→ **About this task**:
In the data below, find every line with the string "based" and pull it out.

→ **Data provided**:
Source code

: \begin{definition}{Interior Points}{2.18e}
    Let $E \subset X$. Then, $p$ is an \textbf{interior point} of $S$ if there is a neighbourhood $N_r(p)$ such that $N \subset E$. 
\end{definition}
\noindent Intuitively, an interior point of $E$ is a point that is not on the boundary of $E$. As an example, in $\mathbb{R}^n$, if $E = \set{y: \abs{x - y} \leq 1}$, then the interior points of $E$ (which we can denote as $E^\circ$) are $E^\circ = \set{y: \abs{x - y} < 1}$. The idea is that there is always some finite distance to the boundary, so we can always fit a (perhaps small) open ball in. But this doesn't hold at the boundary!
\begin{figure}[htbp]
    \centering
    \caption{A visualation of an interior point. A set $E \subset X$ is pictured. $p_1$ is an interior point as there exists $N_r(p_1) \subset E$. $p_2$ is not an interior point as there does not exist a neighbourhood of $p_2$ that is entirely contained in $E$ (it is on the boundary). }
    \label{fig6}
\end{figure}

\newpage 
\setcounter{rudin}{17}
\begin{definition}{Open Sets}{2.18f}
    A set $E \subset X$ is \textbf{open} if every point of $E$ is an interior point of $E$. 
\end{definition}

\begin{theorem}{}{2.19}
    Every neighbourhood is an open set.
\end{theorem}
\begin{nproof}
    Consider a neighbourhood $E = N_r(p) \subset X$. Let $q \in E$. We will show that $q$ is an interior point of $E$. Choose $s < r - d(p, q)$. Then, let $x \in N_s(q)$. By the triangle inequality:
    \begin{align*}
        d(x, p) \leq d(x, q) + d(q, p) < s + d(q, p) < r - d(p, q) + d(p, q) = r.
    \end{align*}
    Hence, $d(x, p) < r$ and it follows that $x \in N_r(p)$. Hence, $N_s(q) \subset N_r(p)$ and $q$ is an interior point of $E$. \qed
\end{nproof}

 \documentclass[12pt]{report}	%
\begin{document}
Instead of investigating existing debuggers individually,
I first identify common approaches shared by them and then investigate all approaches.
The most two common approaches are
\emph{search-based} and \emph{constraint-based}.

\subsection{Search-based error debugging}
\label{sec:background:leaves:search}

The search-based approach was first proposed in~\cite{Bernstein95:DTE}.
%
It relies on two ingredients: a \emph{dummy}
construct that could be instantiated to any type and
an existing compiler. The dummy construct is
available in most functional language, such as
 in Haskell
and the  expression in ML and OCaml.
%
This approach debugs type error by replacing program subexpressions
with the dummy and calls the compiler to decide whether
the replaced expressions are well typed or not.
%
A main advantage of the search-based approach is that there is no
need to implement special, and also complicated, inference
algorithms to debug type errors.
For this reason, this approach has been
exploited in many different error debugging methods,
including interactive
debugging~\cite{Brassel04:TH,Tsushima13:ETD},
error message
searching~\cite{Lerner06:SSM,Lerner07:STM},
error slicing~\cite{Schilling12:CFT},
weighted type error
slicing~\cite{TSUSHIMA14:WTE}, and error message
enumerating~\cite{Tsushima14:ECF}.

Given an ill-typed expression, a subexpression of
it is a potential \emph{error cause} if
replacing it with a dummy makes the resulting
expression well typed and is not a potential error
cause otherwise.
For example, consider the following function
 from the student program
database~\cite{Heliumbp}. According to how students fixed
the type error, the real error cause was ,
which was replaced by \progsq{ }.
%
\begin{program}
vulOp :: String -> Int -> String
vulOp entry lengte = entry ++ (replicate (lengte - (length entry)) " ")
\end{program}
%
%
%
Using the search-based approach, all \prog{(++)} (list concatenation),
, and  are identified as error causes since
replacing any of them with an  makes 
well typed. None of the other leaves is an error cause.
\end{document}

→ **Output**:
\emph{search-based} and \emph{constraint-based}.
\subsection{Search-based error debugging}
The search-based approach was first proposed in~\cite{Bernstein95:DTE}.
A main advantage of the search-based approach is that there is no
Using the search-based approach, all \prog{(++)} (list concatenation),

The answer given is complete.